Adventure Adviser: Unfortunately, I don't have much to offer you in the way of "insider" travel information on the countries you mentioned. I do know, however, that State Department travel warnings can err on the conservative side. I'm not saying that you shouldn't heed the warnings, but you need to remember that it is the State Department's responsibility to ensure all American travelers are fully aware of potentially hazardous situations when they travel. If the department doesn't do this, they will definitely be the first to hear from disgruntled Americans abroad.

My best advice to you is to make sure that none of the countries you are going to has a Travel Warning issued. A Travel Warning is the most serious of the State Department statements — usually about armed rebels storming villages, or some such disturbance. Check the State Department website at http://travel.state.gov/travel_warnings.html or call 202-647-5225. Right now, there are approximately 30 countries for which the State Department has issued these warnings.

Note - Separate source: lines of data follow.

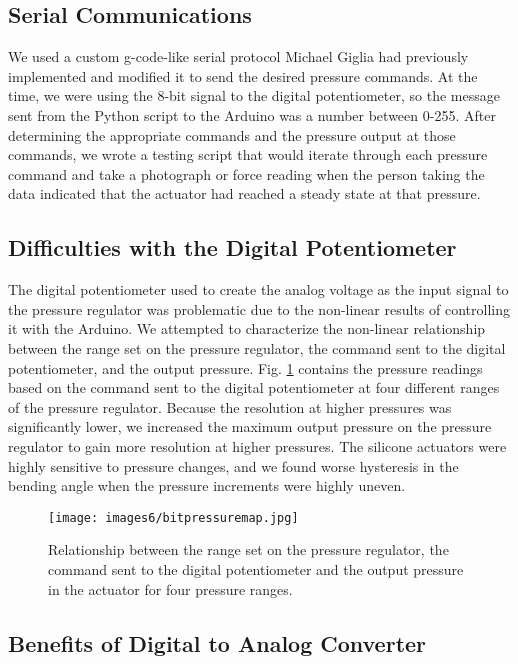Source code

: \subsection{Serial Communications}

We used a custom g-code-like serial protocol Michael Giglia had previously implemented and modified it to send the desired pressure commands. At the time, we were using the 8-bit signal to the digital potentiometer, so the message sent from the Python script to the Arduino was a number between 0-255. After determining the appropriate commands and the pressure output at those commands, we wrote a testing script that would iterate through each pressure command and take a photograph or force reading when the person taking the data indicated that the actuator had reached a steady state at that pressure.

\subsection{Difficulties with the Digital Potentiometer}

The digital potentiometer used to create the analog voltage as the input signal to the pressure regulator was problematic due to the non-linear results of controlling it with the Arduino. We attempted to characterize the non-linear relationship between the range set on the pressure regulator, the command sent to the digital potentiometer, and the output pressure. Fig. \ref{fig:bitpressuremap} contains the pressure readings based on the command sent to the digital potentiometer at four different ranges of the pressure regulator. Because the resolution at higher pressures was significantly lower, we increased the maximum output pressure on the pressure regulator to gain more resolution at higher pressures. The silicone actuators were highly sensitive to pressure changes, and we found worse hysteresis in the bending angle when the pressure increments were highly uneven. 

\begin{figure}[ht]
    \centering
    \texttt{[image: images6/bitpressuremap.jpg]}
    \caption{Relationship between the range set on the pressure regulator, the command sent to the digital potentiometer and the output pressure in the actuator for four pressure ranges.}
    \label{fig:bitpressuremap}
\end{figure}


\subsection{Benefits of Digital to Analog Converter}

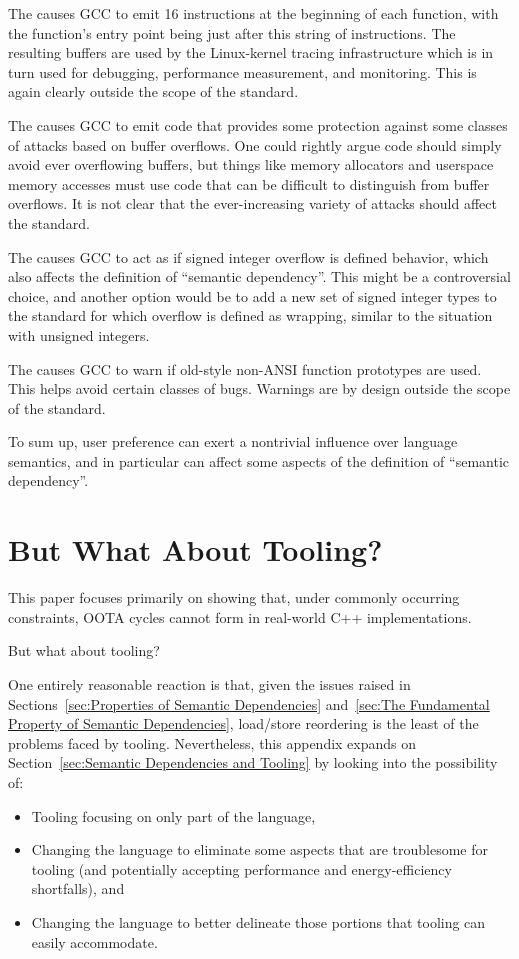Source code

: \documentclass[10]{article}
\begin{document}
The  causes GCC to emit 16
 instructions at the beginning of each function, with
the function's entry point being just after this string of 
instructions.
The resulting buffers are used by the Linux-kernel tracing infrastructure
which is in turn used for debugging, performance measurement, and
monitoring.
This is again clearly outside the scope of the standard.

The  causes GCC to emit code that provides
some protection against some classes of attacks based on buffer overflows.
One could rightly argue code should simply avoid ever overflowing buffers,
but things like memory allocators and userspace memory accesses must
use code that can be difficult to distinguish from buffer overflows.
It is not clear that the ever-increasing variety of attacks should
affect the standard.

The  causes GCC to act as if signed integer
overflow is defined behavior,
which also affects the definition of ``semantic dependency''.
This might be a controversial choice, and another option would be to add
a new set of signed integer types to the standard for which overflow is
defined as wrapping, similar to the situation with unsigned integers.

The  causes GCC to warn if old-style
non-ANSI function prototypes are used.
This helps avoid certain classes of bugs.
Warnings are by design outside the scope of the standard.

To sum up, user preference can exert a nontrivial influence over
language semantics, and in particular can affect some aspects of the
definition of ``semantic dependency''.

\clearpage

\section{But What About Tooling?}
\label{sec:But What About Tooling?}

This paper focuses primarily on showing that, under commonly occurring
constraints, OOTA cycles cannot form in real-world C++ implementations.

But what about tooling?

One entirely reasonable reaction is that, given the issues raised in
Sections~\ref{sec:Properties of Semantic Dependencies}
and~\ref{sec:The Fundamental Property of Semantic Dependencies},
load/store reordering is the least of the problems faced by tooling.
Nevertheless, this appendix expands on
Section~\ref{sec:Semantic Dependencies and Tooling}
by looking into the possibility of:
\begin{itemize}
\item	Tooling focusing on only part of the language,
\item	Changing the language to eliminate some aspects that are
	troublesome for tooling (and potentially accepting performance
	and energy-efficiency shortfalls), and
\item	Changing the language to better delineate those portions that
	tooling can easily accommodate.
\end{itemize}
\end{document}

Another idea is to call a person in the country you are planning to visit and ask them what the political situation is. Get the name of an outfitter who has recently done a trip there (not the outfitter you are going with) and has nothing to lose by telling you the real situation.

Finally, call the U.S. Embassy in the countries you are concerned about and ask workers there how safe they feel it is to travel to the country. Or even check the country's website to see if they have issued any particular warnings to travelers in their country. If you have chosen a decent outfitter, chances are you don't need to be concerned because the outfitter will be well-informed about the danger hot spots and will keep you far away from them.

Finally, evaluate your fears and determine whether or not it is worth taking the risk. If it's not, go to Florida, but stay away from Miami.